- _Prompt_: Number of lines with "sake" in the listing: report it, and nothing else.
• • • • • • •
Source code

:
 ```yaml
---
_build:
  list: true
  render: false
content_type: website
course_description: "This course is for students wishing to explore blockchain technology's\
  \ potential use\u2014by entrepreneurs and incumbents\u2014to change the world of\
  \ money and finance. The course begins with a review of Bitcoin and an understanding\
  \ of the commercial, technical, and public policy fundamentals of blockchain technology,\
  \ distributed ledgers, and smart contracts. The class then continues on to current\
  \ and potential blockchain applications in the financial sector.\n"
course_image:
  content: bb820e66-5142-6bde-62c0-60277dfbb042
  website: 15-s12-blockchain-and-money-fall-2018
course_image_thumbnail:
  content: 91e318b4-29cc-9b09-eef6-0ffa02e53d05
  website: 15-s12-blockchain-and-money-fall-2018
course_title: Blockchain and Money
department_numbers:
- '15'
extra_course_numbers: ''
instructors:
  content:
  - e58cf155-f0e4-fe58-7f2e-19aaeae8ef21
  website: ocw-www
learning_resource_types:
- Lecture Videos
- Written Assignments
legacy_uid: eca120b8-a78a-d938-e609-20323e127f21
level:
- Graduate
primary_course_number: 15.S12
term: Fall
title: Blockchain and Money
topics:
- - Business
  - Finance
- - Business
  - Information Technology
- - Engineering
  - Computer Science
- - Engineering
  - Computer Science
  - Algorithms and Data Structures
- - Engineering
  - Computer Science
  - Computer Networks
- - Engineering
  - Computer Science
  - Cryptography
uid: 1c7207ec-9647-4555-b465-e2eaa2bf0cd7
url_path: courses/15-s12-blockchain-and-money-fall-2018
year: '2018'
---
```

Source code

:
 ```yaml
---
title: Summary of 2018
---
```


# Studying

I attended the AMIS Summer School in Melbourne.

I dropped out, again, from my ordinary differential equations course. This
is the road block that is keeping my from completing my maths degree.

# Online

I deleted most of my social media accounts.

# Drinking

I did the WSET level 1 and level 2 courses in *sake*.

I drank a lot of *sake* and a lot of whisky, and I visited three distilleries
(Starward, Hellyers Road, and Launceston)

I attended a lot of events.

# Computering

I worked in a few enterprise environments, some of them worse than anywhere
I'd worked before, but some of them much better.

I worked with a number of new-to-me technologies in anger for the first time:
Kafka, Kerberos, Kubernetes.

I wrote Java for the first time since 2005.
• • • • • • •
- _Result of this task_: 2